Network Meta-Interpolation; A Fast, Novel NMA Approach Accounting for Effect Modification

Author(s)

Harari O1, Soltanifar M1, Cappelleri J2, Ouwens M3, Verhoek A4, Heeg B5
1Cytel, Vancouver, BC, Canada, 2Pfizer Inc, Newington, CT, USA, 3AstraZeneca, Mölndal, O, Sweden, 4Ingress-health, Rotterdam, ZH, Netherlands, 5Ingress-health, Rotterdam, Netherlands

OBJECTIVES

Effect modification (EM) causes bias in network meta-analyses (NMA) if EM varies across treatments in the network. Several methods have been developed, dealing with EM in NMAs when aggregated data (AgD) is available for at least one trial in the network. These methods typically make the shared effect modification assumption (SEMA) and disregard the available information the EM contains on the relative treatment effect (RTE) in the AgD trials. The SEMA is debatable, especially when comparing different classes of therapies. Our aim is to present a novel NMA technique that considers all available information on the impact of EMs on the RTE in the evidence network.

METHODS

We simulated an evidence network of seven trials: three A-B trials, three A-C trials (with both sets reported as AgD) and one A-D trial reported as individual patient data (IPD), using a binary outcome and two correlated EMs, following SEMA within but not across comparisons.
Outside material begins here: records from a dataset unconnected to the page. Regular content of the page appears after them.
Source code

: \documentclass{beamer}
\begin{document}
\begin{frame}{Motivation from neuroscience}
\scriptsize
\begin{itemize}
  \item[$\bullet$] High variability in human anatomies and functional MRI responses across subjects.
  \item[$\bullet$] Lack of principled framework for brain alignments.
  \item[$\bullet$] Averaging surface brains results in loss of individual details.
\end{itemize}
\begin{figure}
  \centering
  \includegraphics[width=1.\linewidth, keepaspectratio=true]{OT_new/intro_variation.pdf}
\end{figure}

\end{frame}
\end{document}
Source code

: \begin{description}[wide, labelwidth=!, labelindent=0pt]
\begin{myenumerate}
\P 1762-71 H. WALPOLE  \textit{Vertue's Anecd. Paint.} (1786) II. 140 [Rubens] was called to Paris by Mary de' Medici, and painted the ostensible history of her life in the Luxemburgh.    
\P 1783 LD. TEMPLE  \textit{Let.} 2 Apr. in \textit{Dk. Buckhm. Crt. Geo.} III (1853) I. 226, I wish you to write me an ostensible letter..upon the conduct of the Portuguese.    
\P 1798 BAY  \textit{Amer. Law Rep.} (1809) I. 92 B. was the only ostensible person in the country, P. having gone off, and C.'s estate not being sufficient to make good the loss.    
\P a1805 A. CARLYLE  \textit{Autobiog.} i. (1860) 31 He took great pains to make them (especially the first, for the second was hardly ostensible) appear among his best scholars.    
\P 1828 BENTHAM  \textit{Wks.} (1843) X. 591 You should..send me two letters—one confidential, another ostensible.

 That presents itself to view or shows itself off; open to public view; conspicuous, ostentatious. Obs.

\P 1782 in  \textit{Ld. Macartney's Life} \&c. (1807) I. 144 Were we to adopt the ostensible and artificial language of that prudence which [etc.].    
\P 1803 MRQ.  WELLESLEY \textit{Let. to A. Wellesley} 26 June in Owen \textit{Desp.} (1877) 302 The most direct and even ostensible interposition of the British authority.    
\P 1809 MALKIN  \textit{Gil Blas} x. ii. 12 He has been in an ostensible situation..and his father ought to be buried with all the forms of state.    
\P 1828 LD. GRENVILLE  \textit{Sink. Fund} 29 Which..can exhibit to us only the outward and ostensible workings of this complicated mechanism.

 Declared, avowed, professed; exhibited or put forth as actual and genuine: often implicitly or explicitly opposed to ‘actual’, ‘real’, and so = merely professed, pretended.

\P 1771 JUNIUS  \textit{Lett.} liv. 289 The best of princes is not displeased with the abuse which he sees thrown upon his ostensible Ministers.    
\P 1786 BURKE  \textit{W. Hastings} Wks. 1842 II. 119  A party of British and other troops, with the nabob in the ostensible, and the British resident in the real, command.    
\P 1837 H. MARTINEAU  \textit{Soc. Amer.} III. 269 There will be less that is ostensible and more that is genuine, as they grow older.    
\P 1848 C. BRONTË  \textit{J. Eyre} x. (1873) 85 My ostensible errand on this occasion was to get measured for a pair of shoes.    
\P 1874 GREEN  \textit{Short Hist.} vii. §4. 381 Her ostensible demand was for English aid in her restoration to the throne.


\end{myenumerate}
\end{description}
The novel network meta-interpolation (NMI) technique combines the intention-to-treat RTE with typically reported subgroup RTE to predict the RTE and its uncertainty at a standardized combination of the two considered EMs for all trials. The IPD trial informed missing EM values. NMI results at standardized EM values were then compared with standard NMA and network meta-regression (NMR) over 1000 random simulations.

RESULTS

Averaging over all RTEs, NMI achieved an average mean squared error of 0.045 relative to 0.106 by NMA and 0.196 by NMR and 95% credible interval coverage of 92.4% relative to 70.8% and 68.2%, respectively.

CONCLUSIONS

The NMI is a novel method not relying on the SEMA, convincingly outperforming NMA and NMR in this simulation study. This approach can rely fully on AgD in case of one EM and requires one IPD trial in case of multiple correlated EMs. Comparison against multilevel-NMR and real applications are forthcoming.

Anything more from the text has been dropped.